Finding the right member of staff can be a matter of sifting through a great many potential candidates before you strike gold. For our new people-focused column, Fiona Blayney asks: is your people strategy really sustainable, or is it time to think outside the box?
AS I TUCK MY daughters into bed, we go through the final leg of the evening ritual: the bedtime story. Some nights, like tonight, it’s a combination of reading and playing, in the form of Where’s Wally.
I’m sure you know the book: a goofy-looking guy with his red and white skivvy and electric blue pants, who dons his backpack and treks around exotic locations with a million other people, and it’s your job as the reader to sift through the detailed picture and associated visual noise to find him.

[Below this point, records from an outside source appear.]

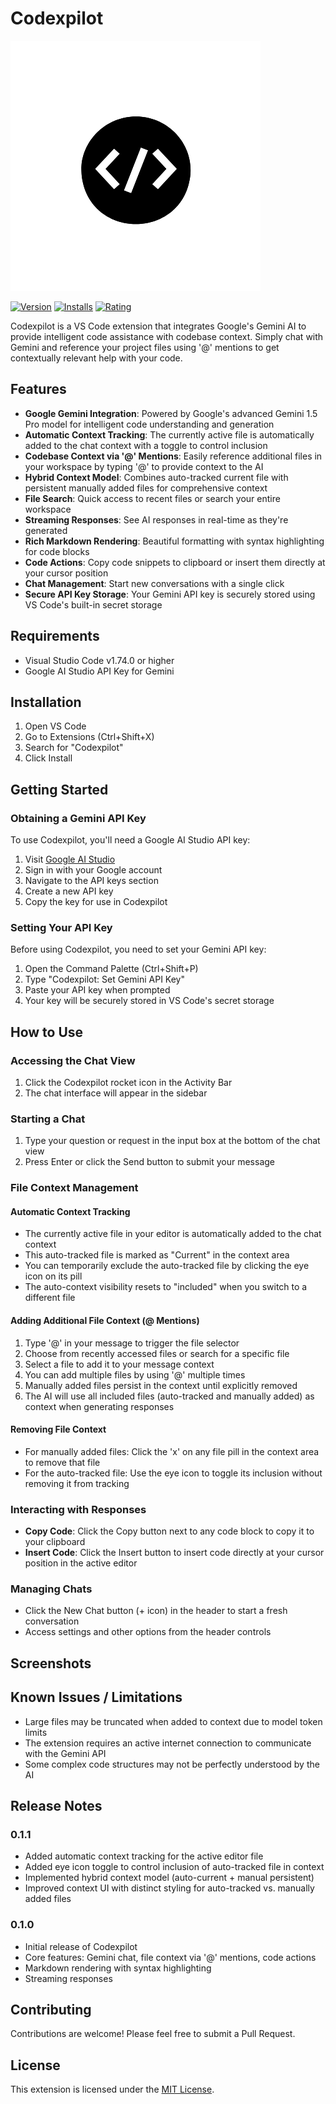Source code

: # Codexpilot

<!-- Insert your extension icon here -->
![Codexpilot Icon](images/icon.png)

<!-- Insert badges here -->
[![Version](https://img.shields.io/visual-studio-marketplace/v/YOUR_PUBLISHER_ID.codexpilot)](https://marketplace.visualstudio.com/items?itemName=YOUR_PUBLISHER_ID.codexpilot)
[![Installs](https://img.shields.io/visual-studio-marketplace/i/YOUR_PUBLISHER_ID.codexpilot)](https://marketplace.visualstudio.com/items?itemName=YOUR_PUBLISHER_ID.codexpilot)
[![Rating](https://img.shields.io/visual-studio-marketplace/r/YOUR_PUBLISHER_ID.codexpilot)](https://marketplace.visualstudio.com/items?itemName=YOUR_PUBLISHER_ID.codexpilot)

Codexpilot is a VS Code extension that integrates Google's Gemini AI to provide intelligent code assistance with codebase context. Simply chat with Gemini and reference your project files using '@' mentions to get contextually relevant help with your code.

## Features

- **Google Gemini Integration**: Powered by Google's advanced Gemini 1.5 Pro model for intelligent code understanding and generation
- **Automatic Context Tracking**: The currently active file is automatically added to the chat context with a toggle to control inclusion
- **Codebase Context via '@' Mentions**: Easily reference additional files in your workspace by typing '@' to provide context to the AI
- **Hybrid Context Model**: Combines auto-tracked current file with persistent manually added files for comprehensive context
- **File Search**: Quick access to recent files or search your entire workspace
- **Streaming Responses**: See AI responses in real-time as they're generated
- **Rich Markdown Rendering**: Beautiful formatting with syntax highlighting for code blocks
- **Code Actions**: Copy code snippets to clipboard or insert them directly at your cursor position
- **Chat Management**: Start new conversations with a single click
- **Secure API Key Storage**: Your Gemini API key is securely stored using VS Code's built-in secret storage

## Requirements

- Visual Studio Code v1.74.0 or higher
- Google AI Studio API Key for Gemini

## Installation

1. Open VS Code
2. Go to Extensions (Ctrl+Shift+X)
3. Search for "Codexpilot"
4. Click Install

## Getting Started

### Obtaining a Gemini API Key

To use Codexpilot, you'll need a Google AI Studio API key:

1. Visit [Google AI Studio](https://aistudio.google.com/)
2. Sign in with your Google account
3. Navigate to the API keys section
4. Create a new API key
5. Copy the key for use in Codexpilot

### Setting Your API Key

Before using Codexpilot, you need to set your Gemini API key:

1. Open the Command Palette (Ctrl+Shift+P)
2. Type "Codexpilot: Set Gemini API Key"
3. Paste your API key when prompted
4. Your key will be securely stored in VS Code's secret storage

## How to Use

### Accessing the Chat View

1. Click the Codexpilot rocket icon in the Activity Bar
2. The chat interface will appear in the sidebar

### Starting a Chat

1. Type your question or request in the input box at the bottom of the chat view
2. Press Enter or click the Send button to submit your message

### File Context Management

#### Automatic Context Tracking

- The currently active file in your editor is automatically added to the chat context
- This auto-tracked file is marked as "Current" in the context area
- You can temporarily exclude the auto-tracked file by clicking the eye icon on its pill
- The auto-context visibility resets to "included" when you switch to a different file

#### Adding Additional File Context (@ Mentions)

1. Type '@' in your message to trigger the file selector
2. Choose from recently accessed files or search for a specific file
3. Select a file to add it to your message context
4. You can add multiple files by using '@' multiple times
5. Manually added files persist in the context until explicitly removed
6. The AI will use all included files (auto-tracked and manually added) as context when generating responses

#### Removing File Context

- For manually added files: Click the 'x' on any file pill in the context area to remove that file
- For the auto-tracked file: Use the eye icon to toggle its inclusion without removing it from tracking

### Interacting with Responses

- **Copy Code**: Click the Copy button next to any code block to copy it to your clipboard
- **Insert Code**: Click the Insert button to insert code directly at your cursor position in the active editor

### Managing Chats

- Click the New Chat button (+ icon) in the header to start a fresh conversation
- Access settings and other options from the header controls

## Screenshots

<!-- Add screenshots demonstrating key features here -->
<!-- Example: ![Chat Interface](images/chat-interface.png) -->

## Known Issues / Limitations

- Large files may be truncated when added to context due to model token limits
- The extension requires an active internet connection to communicate with the Gemini API
- Some complex code structures may not be perfectly understood by the AI

## Release Notes

### 0.1.1

- Added automatic context tracking for the active editor file
- Added eye icon toggle to control inclusion of auto-tracked file in context
- Implemented hybrid context model (auto-current + manual persistent)
- Improved context UI with distinct styling for auto-tracked vs. manually added files

### 0.1.0

- Initial release of Codexpilot
- Core features: Gemini chat, file context via '@' mentions, code actions
- Markdown rendering with syntax highlighting
- Streaming responses

## Contributing

Contributions are welcome! Please feel free to submit a Pull Request.

## License

This extension is licensed under the [MIT License](LICENSE).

More often than not, my evening ritual of watching the kids find ‘Wally’ is a reflection of my day, watching my clients play their own real-life version of the game. The Wally in their scenario is their next recruit, and they are sifting through the world at large to find him or her.
When you’re reading Where’s Wally, there is only one Wally on the page. No matter how many people are sitting around reading the same book, only one of you can be the first to find Wally. If you’ve never played, you may not have realised how many other great things there are to find on a Where’s Wally page. Perhaps you’ve missed out on the other interesting characters because you’ve been so focused on Wally.
If you are in Sydney, for example, and you’re on the search for someone to join your property management team today, you’ve probably set a criteria that goes something like this: ‘More than five years’ property management experience, has managed a large portfolio, can use REST, they’ll need to work Saturdays, be committed to their career and happy with $55k.’ Guess what – so has everyone else.
You see, right now, there are 570 jobs listed under ‘Property Management Sydney’ on Seek (you’ll see similar numbers in other states), and from my experience everyone is looking for the same thing. You are all looking for Wally. When searching for sales people, or any other staff members, the same adage rings true: your criteria is consistent.
Government statistics indicate that in the five years between 2013 and 2018 we will see 25,000 to 50,000 people exit the real estate industry nationwide. Add to this demographer Mark McCrindle’s expectation that the average length of employment will be three years and four months, and that the average school leaver will have 17 jobs across five industries during their lifetime, and it is blindingly apparent that to ensure your people strategy is solid and sustainable you need to change your approach and do so quickly.
There are just not enough Wallys out there for everyone. It’s time to start looking for Wendy, Woof the dog and the Wizard.
To break your thinking, here are a few thoughts.
- The junior in the office need not be 17 years old and take two years to train. It’s possible to get someone with life experience (The Senior Junior, I call them) up and running in 60 to 90 days, even as a portfolio manager.
- The Senior Junior has life experience; you no longer calculate value just based on industry experience. Life experience, transferrable skills and motivation to learn have an equivalent reward.
- Churn happens! Work out your rate. If you haven’t had someone leave in a while, get ready: you may have multiples at once, so plan for it.
- Develop an onboarding program and professional development plan for upskilling – reduce the lag time for success.
- Work with your People Partner (okay, you call us recruiters). Let them understand your three-year strategy so they can be constantly on the lookout, rather than finding out about the gap when it becomes dire. They know all the characters on the Where’s Wally page.
- Yes, some people do want to take a less intense role for work-life balance. Not everyone is as ambitious as you, and that’s a great thing – we need constant worker bees.
- Review your people structure and task allocation. Perhaps you have got a role for that awesome, talented human standing right in front of you – if you only looked at what functions you needed done in the office, as opposed to the job title that you’ve placed on Seek. You can change the hole to fit the peg.
Oh, one last thing. Sometimes Wally doesn’t want to be found – or rather, Wally just decides he doesn’t want to be found by you. You’re not his type and, with 569 other options, you’ll never see him at all.